- [Your objective]
In the material below, how many lines include the word "implemented"? Write only the number.

═══

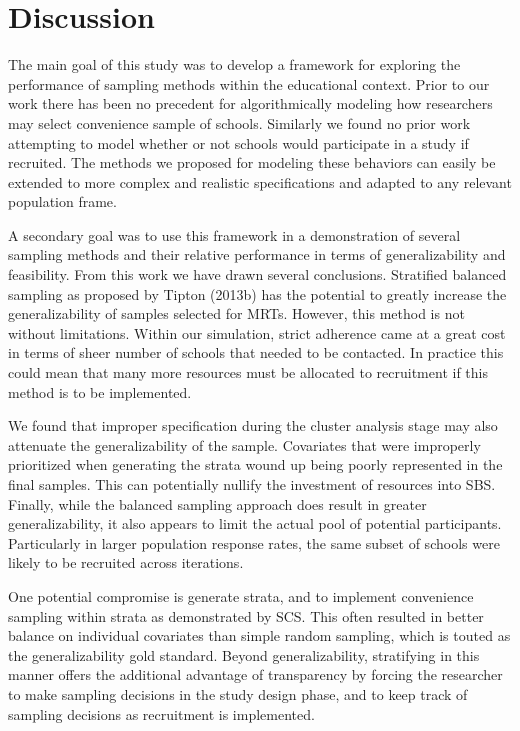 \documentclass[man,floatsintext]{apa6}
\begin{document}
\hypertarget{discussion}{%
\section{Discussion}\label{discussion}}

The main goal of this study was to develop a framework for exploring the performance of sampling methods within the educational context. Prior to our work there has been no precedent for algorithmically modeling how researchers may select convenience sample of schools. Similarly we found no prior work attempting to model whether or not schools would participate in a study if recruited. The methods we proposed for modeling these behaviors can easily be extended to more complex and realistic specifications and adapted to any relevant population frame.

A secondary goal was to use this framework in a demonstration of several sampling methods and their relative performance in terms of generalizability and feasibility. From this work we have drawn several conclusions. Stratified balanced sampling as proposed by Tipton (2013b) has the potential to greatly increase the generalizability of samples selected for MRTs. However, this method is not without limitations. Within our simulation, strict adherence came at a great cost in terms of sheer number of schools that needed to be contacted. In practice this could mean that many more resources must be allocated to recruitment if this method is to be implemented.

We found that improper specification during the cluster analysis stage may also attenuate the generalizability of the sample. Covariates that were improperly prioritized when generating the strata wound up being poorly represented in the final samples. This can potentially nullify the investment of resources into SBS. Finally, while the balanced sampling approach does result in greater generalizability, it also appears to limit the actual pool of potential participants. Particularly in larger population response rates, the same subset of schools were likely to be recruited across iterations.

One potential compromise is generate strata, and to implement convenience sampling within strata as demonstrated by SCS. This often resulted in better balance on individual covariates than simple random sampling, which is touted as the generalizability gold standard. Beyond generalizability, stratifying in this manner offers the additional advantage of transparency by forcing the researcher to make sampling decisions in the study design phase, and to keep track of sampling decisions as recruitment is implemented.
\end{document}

═══

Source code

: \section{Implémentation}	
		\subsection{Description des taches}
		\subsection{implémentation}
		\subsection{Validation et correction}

═══

- [Expected answer]
2